To do
Word for word, retype every entry in the listing.

Records shown

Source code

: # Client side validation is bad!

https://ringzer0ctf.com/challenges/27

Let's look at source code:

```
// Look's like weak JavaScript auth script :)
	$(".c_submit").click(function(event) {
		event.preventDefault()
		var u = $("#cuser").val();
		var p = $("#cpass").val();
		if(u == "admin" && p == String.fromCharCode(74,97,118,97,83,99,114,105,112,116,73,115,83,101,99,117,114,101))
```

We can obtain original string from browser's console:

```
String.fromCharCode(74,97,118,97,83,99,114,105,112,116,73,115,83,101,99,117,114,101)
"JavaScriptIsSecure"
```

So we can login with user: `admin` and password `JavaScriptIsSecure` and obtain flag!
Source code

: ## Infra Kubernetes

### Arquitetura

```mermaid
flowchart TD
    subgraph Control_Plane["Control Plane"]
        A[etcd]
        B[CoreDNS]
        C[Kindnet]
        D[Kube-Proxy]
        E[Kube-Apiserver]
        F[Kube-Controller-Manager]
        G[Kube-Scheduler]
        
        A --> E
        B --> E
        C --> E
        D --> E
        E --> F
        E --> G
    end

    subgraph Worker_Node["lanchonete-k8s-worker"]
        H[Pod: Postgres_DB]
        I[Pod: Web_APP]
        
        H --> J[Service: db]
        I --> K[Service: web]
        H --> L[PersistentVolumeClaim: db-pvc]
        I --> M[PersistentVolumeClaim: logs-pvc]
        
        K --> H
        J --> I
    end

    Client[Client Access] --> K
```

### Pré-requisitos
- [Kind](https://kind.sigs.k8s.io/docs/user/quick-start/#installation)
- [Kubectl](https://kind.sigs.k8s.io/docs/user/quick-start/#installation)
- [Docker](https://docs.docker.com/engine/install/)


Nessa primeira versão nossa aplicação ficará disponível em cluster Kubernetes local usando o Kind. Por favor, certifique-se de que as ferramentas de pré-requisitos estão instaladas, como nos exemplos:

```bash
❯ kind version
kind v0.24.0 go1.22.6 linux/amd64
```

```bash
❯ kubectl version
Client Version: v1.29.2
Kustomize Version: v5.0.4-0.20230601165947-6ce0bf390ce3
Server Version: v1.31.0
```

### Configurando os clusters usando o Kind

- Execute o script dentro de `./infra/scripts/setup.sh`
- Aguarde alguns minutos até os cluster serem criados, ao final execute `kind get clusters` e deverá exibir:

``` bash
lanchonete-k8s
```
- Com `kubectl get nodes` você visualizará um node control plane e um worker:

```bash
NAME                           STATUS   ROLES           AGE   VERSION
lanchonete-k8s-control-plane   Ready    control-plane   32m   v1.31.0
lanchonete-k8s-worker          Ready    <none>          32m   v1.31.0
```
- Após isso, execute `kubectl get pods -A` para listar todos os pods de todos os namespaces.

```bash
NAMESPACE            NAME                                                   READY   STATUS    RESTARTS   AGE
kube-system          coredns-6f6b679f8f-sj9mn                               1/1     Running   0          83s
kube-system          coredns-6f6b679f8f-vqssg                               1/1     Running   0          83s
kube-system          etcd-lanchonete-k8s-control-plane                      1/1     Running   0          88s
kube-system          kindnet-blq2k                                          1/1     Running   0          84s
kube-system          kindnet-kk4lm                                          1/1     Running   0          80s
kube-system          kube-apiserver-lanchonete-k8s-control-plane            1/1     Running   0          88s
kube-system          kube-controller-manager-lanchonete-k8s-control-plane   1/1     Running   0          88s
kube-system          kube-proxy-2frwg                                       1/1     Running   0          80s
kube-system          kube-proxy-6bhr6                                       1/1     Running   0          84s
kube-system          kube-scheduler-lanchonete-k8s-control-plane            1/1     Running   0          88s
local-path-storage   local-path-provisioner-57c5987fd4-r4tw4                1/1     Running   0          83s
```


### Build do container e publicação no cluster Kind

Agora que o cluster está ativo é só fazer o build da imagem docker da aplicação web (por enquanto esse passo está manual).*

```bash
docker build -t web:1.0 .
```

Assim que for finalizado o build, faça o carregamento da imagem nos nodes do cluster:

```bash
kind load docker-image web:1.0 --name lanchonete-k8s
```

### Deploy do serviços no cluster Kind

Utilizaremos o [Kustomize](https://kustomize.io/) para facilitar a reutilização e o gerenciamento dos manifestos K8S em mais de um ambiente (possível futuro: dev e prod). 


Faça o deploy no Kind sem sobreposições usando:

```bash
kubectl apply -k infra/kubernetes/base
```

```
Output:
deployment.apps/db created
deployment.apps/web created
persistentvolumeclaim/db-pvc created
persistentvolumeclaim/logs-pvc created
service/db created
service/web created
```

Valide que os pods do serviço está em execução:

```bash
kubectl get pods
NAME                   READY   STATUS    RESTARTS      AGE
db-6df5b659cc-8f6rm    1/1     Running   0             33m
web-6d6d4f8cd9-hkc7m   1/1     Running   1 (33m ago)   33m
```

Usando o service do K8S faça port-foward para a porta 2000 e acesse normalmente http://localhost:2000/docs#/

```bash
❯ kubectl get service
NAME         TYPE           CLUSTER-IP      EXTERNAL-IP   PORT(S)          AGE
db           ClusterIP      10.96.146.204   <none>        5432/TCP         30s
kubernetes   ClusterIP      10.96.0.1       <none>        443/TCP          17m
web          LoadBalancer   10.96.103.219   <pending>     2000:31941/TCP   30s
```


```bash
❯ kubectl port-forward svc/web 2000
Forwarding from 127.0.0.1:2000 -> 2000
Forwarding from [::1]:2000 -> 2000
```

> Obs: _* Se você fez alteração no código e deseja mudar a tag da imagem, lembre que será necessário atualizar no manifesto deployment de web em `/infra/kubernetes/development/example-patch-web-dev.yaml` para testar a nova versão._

Exercise output
Source code

: # Client side validation is bad!

https://ringzer0ctf.com/challenges/27

Let's look at source code:

```
// Look's like weak JavaScript auth script :)
	$(".c_submit").click(function(event) {
		event.preventDefault()
		var u = $("#cuser").val();
		var p = $("#cpass").val();
		if(u == "admin" && p == String.fromCharCode(74,97,118,97,83,99,114,105,112,116,73,115,83,101,99,117,114,101))
```

We can obtain original string from browser's console:

```
String.fromCharCode(74,97,118,97,83,99,114,105,112,116,73,115,83,101,99,117,114,101)
"JavaScriptIsSecure"
```

So we can login with user: `admin` and password `JavaScriptIsSecure` and obtain flag!
Source code

: ## Infra Kubernetes

### Arquitetura

```mermaid
flowchart TD
    subgraph Control_Plane["Control Plane"]
        A[etcd]
        B[CoreDNS]
        C[Kindnet]
        D[Kube-Proxy]
        E[Kube-Apiserver]
        F[Kube-Controller-Manager]
        G[Kube-Scheduler]
        
        A --> E
        B --> E
        C --> E
        D --> E
        E --> F
        E --> G
    end

    subgraph Worker_Node["lanchonete-k8s-worker"]
        H[Pod: Postgres_DB]
        I[Pod: Web_APP]
        
        H --> J[Service: db]
        I --> K[Service: web]
        H --> L[PersistentVolumeClaim: db-pvc]
        I --> M[PersistentVolumeClaim: logs-pvc]
        
        K --> H
        J --> I
    end

    Client[Client Access] --> K
```

### Pré-requisitos
- [Kind](https://kind.sigs.k8s.io/docs/user/quick-start/#installation)
- [Kubectl](https://kind.sigs.k8s.io/docs/user/quick-start/#installation)
- [Docker](https://docs.docker.com/engine/install/)


Nessa primeira versão nossa aplicação ficará disponível em cluster Kubernetes local usando o Kind. Por favor, certifique-se de que as ferramentas de pré-requisitos estão instaladas, como nos exemplos:

```bash
❯ kind version
kind v0.24.0 go1.22.6 linux/amd64
```

```bash
❯ kubectl version
Client Version: v1.29.2
Kustomize Version: v5.0.4-0.20230601165947-6ce0bf390ce3
Server Version: v1.31.0
```

### Configurando os clusters usando o Kind

- Execute o script dentro de `./infra/scripts/setup.sh`
- Aguarde alguns minutos até os cluster serem criados, ao final execute `kind get clusters` e deverá exibir:

``` bash
lanchonete-k8s
```
- Com `kubectl get nodes` você visualizará um node control plane e um worker:

```bash
NAME                           STATUS   ROLES           AGE   VERSION
lanchonete-k8s-control-plane   Ready    control-plane   32m   v1.31.0
lanchonete-k8s-worker          Ready    <none>          32m   v1.31.0
```
- Após isso, execute `kubectl get pods -A` para listar todos os pods de todos os namespaces.

```bash
NAMESPACE            NAME                                                   READY   STATUS    RESTARTS   AGE
kube-system          coredns-6f6b679f8f-sj9mn                               1/1     Running   0          83s
kube-system          coredns-6f6b679f8f-vqssg                               1/1     Running   0          83s
kube-system          etcd-lanchonete-k8s-control-plane                      1/1     Running   0          88s
kube-system          kindnet-blq2k                                          1/1     Running   0          84s
kube-system          kindnet-kk4lm                                          1/1     Running   0          80s
kube-system          kube-apiserver-lanchonete-k8s-control-plane            1/1     Running   0          88s
kube-system          kube-controller-manager-lanchonete-k8s-control-plane   1/1     Running   0          88s
kube-system          kube-proxy-2frwg                                       1/1     Running   0          80s
kube-system          kube-proxy-6bhr6                                       1/1     Running   0          84s
kube-system          kube-scheduler-lanchonete-k8s-control-plane            1/1     Running   0          88s
local-path-storage   local-path-provisioner-57c5987fd4-r4tw4                1/1     Running   0          83s
```


### Build do container e publicação no cluster Kind

Agora que o cluster está ativo é só fazer o build da imagem docker da aplicação web (por enquanto esse passo está manual).*

```bash
docker build -t web:1.0 .
```

Assim que for finalizado o build, faça o carregamento da imagem nos nodes do cluster:

```bash
kind load docker-image web:1.0 --name lanchonete-k8s
```

### Deploy do serviços no cluster Kind

Utilizaremos o [Kustomize](https://kustomize.io/) para facilitar a reutilização e o gerenciamento dos manifestos K8S em mais de um ambiente (possível futuro: dev e prod). 


Faça o deploy no Kind sem sobreposições usando:

```bash
kubectl apply -k infra/kubernetes/base
```

```
Output:
deployment.apps/db created
deployment.apps/web created
persistentvolumeclaim/db-pvc created
persistentvolumeclaim/logs-pvc created
service/db created
service/web created
```

Valide que os pods do serviço está em execução:

```bash
kubectl get pods
NAME                   READY   STATUS    RESTARTS      AGE
db-6df5b659cc-8f6rm    1/1     Running   0             33m
web-6d6d4f8cd9-hkc7m   1/1     Running   1 (33m ago)   33m
```

Usando o service do K8S faça port-foward para a porta 2000 e acesse normalmente http://localhost:2000/docs#/

```bash
❯ kubectl get service
NAME         TYPE           CLUSTER-IP      EXTERNAL-IP   PORT(S)          AGE
db           ClusterIP      10.96.146.204   <none>        5432/TCP         30s
kubernetes   ClusterIP      10.96.0.1       <none>        443/TCP          17m
web          LoadBalancer   10.96.103.219   <pending>     2000:31941/TCP   30s
```


```bash
❯ kubectl port-forward svc/web 2000
Forwarding from 127.0.0.1:2000 -> 2000
Forwarding from [::1]:2000 -> 2000
```

> Obs: _* Se você fez alteração no código e deseja mudar a tag da imagem, lembre que será necessário atualizar no manifesto deployment de web em `/infra/kubernetes/development/example-patch-web-dev.yaml` para testar a nova versão._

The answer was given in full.